To visualize the results from the model fit, the quantile-based posterior credible intervals can be drawn using bayesplot::mcmc_intervals(). A credible interval plot from the worked example is below. This plots the credible intervals for all parameters from the posterior draws of all the chains. We modify the default setting for the outer credible interval to be 0.95 for comparison with the output results from unm_summary(). The light blue circle in the middle of each parameter’s interval portrays the posterior median. The bold, dark blue line displays the 50% credible interval and the thin, blue line covers the 95% credible interval.

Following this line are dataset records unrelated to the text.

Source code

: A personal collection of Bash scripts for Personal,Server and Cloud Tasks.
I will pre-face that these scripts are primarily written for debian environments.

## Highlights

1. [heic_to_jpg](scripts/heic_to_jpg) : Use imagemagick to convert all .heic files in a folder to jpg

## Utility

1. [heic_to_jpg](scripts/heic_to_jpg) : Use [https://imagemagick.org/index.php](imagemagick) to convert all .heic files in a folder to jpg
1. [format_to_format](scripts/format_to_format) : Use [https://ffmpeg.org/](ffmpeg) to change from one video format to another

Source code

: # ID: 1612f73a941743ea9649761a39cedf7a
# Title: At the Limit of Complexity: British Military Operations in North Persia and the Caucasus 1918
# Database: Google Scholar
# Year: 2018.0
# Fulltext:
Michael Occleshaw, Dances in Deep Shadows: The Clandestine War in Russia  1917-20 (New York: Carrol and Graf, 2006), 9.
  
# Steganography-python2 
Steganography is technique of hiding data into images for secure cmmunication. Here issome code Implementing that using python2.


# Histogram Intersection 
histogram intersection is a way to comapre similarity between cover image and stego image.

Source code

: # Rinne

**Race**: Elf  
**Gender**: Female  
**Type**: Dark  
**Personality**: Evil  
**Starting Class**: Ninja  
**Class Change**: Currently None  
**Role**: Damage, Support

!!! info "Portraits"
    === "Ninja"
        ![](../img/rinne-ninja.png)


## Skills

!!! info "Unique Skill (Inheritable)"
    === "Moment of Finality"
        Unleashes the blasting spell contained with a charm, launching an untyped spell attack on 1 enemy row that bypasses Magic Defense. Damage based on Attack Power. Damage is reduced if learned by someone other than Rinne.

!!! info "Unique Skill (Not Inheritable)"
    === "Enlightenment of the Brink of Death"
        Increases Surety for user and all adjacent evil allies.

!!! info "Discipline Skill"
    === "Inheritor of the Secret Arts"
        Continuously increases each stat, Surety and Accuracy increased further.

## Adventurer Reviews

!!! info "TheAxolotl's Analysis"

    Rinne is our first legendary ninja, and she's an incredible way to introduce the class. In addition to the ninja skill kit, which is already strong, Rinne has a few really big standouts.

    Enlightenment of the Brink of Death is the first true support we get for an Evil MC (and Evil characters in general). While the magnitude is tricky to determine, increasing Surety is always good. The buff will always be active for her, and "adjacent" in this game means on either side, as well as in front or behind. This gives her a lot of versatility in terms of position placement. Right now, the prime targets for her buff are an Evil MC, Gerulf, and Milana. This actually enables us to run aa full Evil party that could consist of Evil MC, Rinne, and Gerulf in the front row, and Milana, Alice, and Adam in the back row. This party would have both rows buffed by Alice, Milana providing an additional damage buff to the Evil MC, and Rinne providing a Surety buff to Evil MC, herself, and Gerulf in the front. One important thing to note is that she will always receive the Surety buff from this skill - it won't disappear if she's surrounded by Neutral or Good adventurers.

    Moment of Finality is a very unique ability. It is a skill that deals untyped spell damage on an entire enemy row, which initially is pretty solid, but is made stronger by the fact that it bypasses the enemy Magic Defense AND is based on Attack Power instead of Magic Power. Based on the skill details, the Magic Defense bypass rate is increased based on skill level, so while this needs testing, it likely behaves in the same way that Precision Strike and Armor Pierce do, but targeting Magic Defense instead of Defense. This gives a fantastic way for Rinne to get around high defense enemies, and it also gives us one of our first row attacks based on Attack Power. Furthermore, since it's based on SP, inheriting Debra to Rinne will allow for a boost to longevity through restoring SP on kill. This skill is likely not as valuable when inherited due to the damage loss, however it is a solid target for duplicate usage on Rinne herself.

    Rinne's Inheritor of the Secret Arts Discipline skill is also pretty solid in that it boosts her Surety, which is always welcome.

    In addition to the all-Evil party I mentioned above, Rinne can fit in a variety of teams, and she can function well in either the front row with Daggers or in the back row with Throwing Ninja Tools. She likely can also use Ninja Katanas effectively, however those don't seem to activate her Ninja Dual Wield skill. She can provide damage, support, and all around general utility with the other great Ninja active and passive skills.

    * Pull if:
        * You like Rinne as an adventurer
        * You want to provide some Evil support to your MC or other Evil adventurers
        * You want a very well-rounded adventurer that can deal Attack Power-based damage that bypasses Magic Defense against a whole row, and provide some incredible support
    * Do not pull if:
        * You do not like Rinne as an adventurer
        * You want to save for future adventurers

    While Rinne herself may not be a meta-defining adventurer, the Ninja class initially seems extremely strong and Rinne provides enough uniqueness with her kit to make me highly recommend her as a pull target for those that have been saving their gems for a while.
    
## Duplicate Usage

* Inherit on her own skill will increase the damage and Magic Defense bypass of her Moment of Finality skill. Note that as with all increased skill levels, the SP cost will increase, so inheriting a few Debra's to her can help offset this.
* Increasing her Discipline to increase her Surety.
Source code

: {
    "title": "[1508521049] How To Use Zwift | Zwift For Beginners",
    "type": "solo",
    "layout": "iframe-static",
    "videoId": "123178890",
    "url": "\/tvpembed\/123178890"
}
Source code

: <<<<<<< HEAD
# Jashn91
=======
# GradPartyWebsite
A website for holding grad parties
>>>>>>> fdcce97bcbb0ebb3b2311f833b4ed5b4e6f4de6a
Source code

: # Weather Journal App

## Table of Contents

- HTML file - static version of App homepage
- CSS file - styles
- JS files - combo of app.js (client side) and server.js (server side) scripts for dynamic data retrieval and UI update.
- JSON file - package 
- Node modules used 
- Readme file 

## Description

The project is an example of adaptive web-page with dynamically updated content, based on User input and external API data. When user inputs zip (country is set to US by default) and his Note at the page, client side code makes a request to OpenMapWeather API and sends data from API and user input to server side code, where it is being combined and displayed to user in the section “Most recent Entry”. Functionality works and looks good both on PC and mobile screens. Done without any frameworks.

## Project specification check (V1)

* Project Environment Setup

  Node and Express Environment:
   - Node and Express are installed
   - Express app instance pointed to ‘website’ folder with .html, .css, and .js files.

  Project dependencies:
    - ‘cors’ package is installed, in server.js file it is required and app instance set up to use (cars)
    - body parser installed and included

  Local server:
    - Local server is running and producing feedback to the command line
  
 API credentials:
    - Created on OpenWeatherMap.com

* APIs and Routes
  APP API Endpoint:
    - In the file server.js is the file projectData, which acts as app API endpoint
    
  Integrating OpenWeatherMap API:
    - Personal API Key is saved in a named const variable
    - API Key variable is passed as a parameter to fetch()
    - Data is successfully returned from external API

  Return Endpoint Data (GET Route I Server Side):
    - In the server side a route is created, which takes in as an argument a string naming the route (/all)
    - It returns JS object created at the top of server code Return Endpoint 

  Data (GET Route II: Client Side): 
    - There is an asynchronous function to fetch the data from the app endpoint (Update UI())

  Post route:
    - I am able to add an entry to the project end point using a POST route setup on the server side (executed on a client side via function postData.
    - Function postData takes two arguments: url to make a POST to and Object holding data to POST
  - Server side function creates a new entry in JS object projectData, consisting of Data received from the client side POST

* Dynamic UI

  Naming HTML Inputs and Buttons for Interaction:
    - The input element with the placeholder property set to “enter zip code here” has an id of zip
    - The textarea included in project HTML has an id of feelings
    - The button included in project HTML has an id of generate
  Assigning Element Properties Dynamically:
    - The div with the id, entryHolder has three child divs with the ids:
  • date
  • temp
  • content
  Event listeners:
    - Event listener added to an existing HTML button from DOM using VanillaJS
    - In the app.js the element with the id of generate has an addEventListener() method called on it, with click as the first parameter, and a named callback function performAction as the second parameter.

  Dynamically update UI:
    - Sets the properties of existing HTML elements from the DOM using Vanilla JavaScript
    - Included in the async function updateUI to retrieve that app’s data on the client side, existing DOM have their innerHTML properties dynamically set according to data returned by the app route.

For simulation studies, where the true parameter values are known, calling the argument true_params will add a layer of light red circles to each credible interval to illustrate the true value used to generate the data. Here, the gamma and delta parameters do not have a true value because we generated the unmeasured confounders \(u_1\) and \(u_2\) as independent normal/Bernoulli random variables.

bayesplot::mcmc_intervals(unm_mod, prob_outer = .95, 
                          regex_pars = "(beta|lambda|gamma|delta|zeta).+") +
  geom_point(
    aes(value, name), data = tibble::enframe(attr(df, "params")) |>
      dplyr::mutate(name = gsub("int", "1", name)),
    color = "red", fill = "pink", size = 4, shape = 21
  )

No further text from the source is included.